2008 Blog Posts, Year in Review

Revolutions tend to focus the mind.  Anyone who has lived through one, victors and victims included, will attest to this fact.  Last Tuesday’s election here in the United States was, for all practical purposes, marked the onset of a revolutionary process.  As a result, most American, including those who have flooded gun shops around the nation during the past week, readily admit that the magnitude of the election’s significance has left them in a heightened state of awareness.

The first indication that we are caught up in the transforming draft of a revolutionary event was immediately apparent on election night as the votes came in confirming Obama’s resounding victory.  Citizens from all walks of life, and from every section of the nation, responded in an amazingly uniform manner.  Big, wet tears emerged from their twinkling eyes, and flowed copiously down their cheeks.  Most were smiling broadly through their tears. Nonetheless, the dazed expressions on their faces were clear proof that their minds were in the process of being keenly focused on our emergent, new reality.

We went to bed that night marveling at the magnitude of the forces of transformation launched by Obama’s victory. And we emerged from sleep the next morning highly conscious of the fact that something profound had taken place, so profound in fact that the character and quality of life in this nation had been irrevocably altered.  By electing Barack Hussein Obama, the citizens of the United States formally, and conclusively, chose to fundamentally alter our historical trajectory in domestic and international affairs. 

Accomplishing this required us to unambiguously reject virtually everything associated with the Bush administration and the Republican Party.  On election night that rejection was rendered loud and clear.  Thus, the near total collapse of Republican hegemony over the nation’s domestic affairs and international policies has freed us to pursue options considered virtually unimaginable less than two weeks ago.  Among many other reforms to be implemented as long inhibited transitions in power and priorities take place, peace making, tolerance, universal healthcare and greater economic justice are blowing in the new winds of change sweeping across the nation.

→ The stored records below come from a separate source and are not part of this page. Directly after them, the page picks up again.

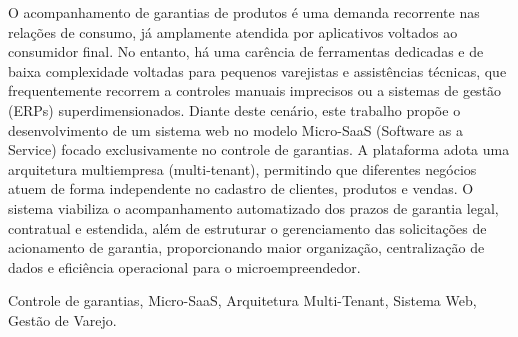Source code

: O acompanhamento de garantias de produtos é uma demanda recorrente nas relações de consumo, já amplamente atendida por aplicativos voltados ao consumidor final. No entanto, há uma carência de ferramentas dedicadas e de baixa complexidade voltadas para pequenos varejistas e assistências técnicas, que frequentemente recorrem a controles manuais imprecisos ou a sistemas de gestão (ERPs) superdimensionados. Diante deste cenário, este trabalho propõe o desenvolvimento de um sistema web no modelo Micro-SaaS (Software as a Service) focado exclusivamente no controle de garantias. A plataforma adota uma arquitetura multiempresa (multi-tenant), permitindo que diferentes negócios atuem de forma independente no cadastro de clientes, produtos e vendas. O sistema viabiliza o acompanhamento automatizado dos prazos de garantia legal, contratual e estendida, além de estruturar o gerenciamento das solicitações de acionamento de garantia, proporcionando maior organização, centralização de dados e eficiência operacional para o microempreendedor.

\begin{keywords}
Controle de garantias, Micro-SaaS, Arquitetura Multi-Tenant, Sistema Web, Gestão de Varejo.
\end{keywords}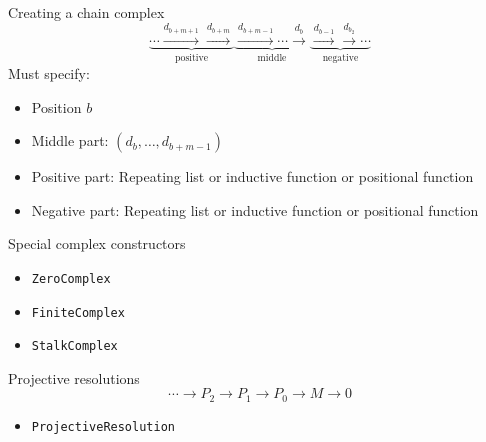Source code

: \begin{frame}{Creating a chain complex}{}
{\large
\[
\underbrace{
  \cdots \xrightarrow{d_{b+m+1}}
  \xrightarrow{d_{b+m}}
}_{\text{positive}}
\underbrace{
  \xrightarrow{d_{b+m-1}} \cdots
  \xrightarrow{d_b}
}_{\text{middle}}
\underbrace{
  \xrightarrow{d_{b-1}} \xrightarrow{d_{b_2}}
  \cdots
}_{\text{negative}}
\]
}
Must specify:
\begin{itemize}
\item Position $b$
\item Middle part: $(d_b, \ldots, d_{b+m-1})$
\item Positive part: Repeating list or inductive function or
positional function
\item Negative part: Repeating list or inductive function or
positional function
\end{itemize}
\end{frame}

\begin{frame}{Special complex constructors}
\begin{itemize}
\item \texttt{ZeroComplex}
\item \texttt{FiniteComplex}
\item \texttt{StalkComplex}
\end{itemize}
\end{frame}

\begin{frame}{Projective resolutions}
\[
\cdots \to P_2 \to P_1 \to P_0 \to M \to 0
\]
\begin{itemize}
\item \texttt{ProjectiveResolution}
\end{itemize}
\end{frame}




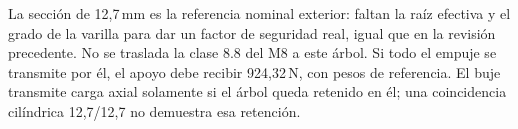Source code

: La sección de 12,7\,mm es la referencia nominal exterior: faltan la raíz
efectiva y el grado de la varilla para dar un factor de seguridad real,
igual que en la revisión precedente. No se traslada la clase 8.8 del M8
a este árbol. Si todo el empuje se transmite por él, el apoyo debe recibir
924,32\,N, con pesos de referencia.
El buje transmite carga axial solamente si el árbol queda retenido en él;
una coincidencia cilíndrica 12,7/12,7 no demuestra esa retención.
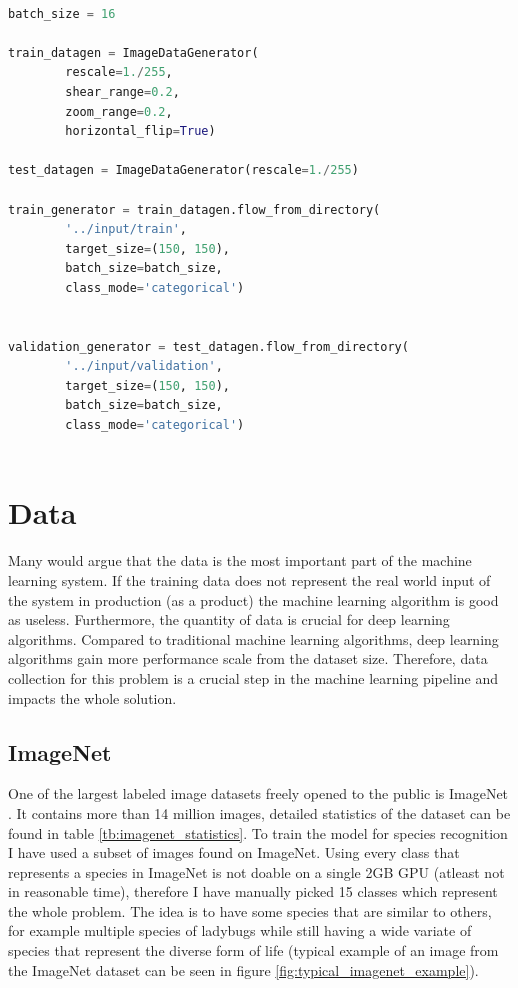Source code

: \documentclass[times, utf8, diplomski]{fer}
\begin{document}
\begin{lstlisting}[language=Python, caption=Data augmentation of the input dataset (images)]

batch_size = 16

train_datagen = ImageDataGenerator(
        rescale=1./255,
        shear_range=0.2,
        zoom_range=0.2,
        horizontal_flip=True)

test_datagen = ImageDataGenerator(rescale=1./255)

train_generator = train_datagen.flow_from_directory(
        '../input/train',
        target_size=(150, 150),
        batch_size=batch_size,
        class_mode='categorical') 


validation_generator = test_datagen.flow_from_directory(
        '../input/validation',
        target_size=(150, 150),
        batch_size=batch_size,
        class_mode='categorical')
        
\end{lstlisting}

\chapter{Data}

Many would argue that the data is the most important part of the machine learning system. If the training data does not represent the real world input of the system in production (as a product) the machine learning algorithm is good as useless. Furthermore, the quantity of data is crucial for deep learning algorithms. Compared to traditional machine learning algorithms, deep learning algorithms gain more performance scale from the dataset size. Therefore, data collection for this problem is a crucial step in the machine learning pipeline and impacts the whole solution.

\section{ImageNet}
\label{se:imagenet}

One of the largest labeled image datasets freely opened to the public is ImageNet \citep{imagenet}. It contains more than 14 million images, detailed statistics of the dataset can be found in table \ref{tb:imagenet_statistics}. To train the model for species recognition I have used a subset of images found on ImageNet. Using every class that represents a species in ImageNet is not doable on a single 2GB GPU (atleast not in reasonable time), therefore I have manually picked 15 classes which represent the whole problem. The idea is to have some species that are similar to others, for example multiple species of ladybugs while still having a wide variate of species that represent the diverse form of life (typical example of an image from the ImageNet dataset can be seen in figure \ref{fig:typical_imagenet_example}).
\end{document}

Anyone who doubted that revolutionary change was in the air on election night had only to venture into public the morning after, and thereby witness the fact that entire swaths of the citizenry had already begun to see themselves, and relate to each other, in ways which were somehow new, different, and intoxicatingly liberating.  The sense of exultation flowing across the nation via smiles, cheers, warm hugs and uninhibited kisses was only heightened as the day unfolded.  Our delicious sense of mass empowerment and egalitarian deliverance was magnified via video feeds of joyous people around the world celebrating Obama’s victory with unrestrained cheers, and the same big, wet tears which had flowed from our eyes the night before.

The most impressive impression I have gained during the past week via discussions with friends, colleagues and random strangers is that a critical mass of the U,S. citizens believe Obama’s victory has freed us from a psychological prison.  The ignorance, violence, divisiveness, militarism, manufactured hatreds and brazen criminality characteristic of the Bush administration were confronted by the people at the polling places last Tuesday– and defeated.  As a result, the way has been cleared for us to move together toward a more humane, peaceful, life affirming future.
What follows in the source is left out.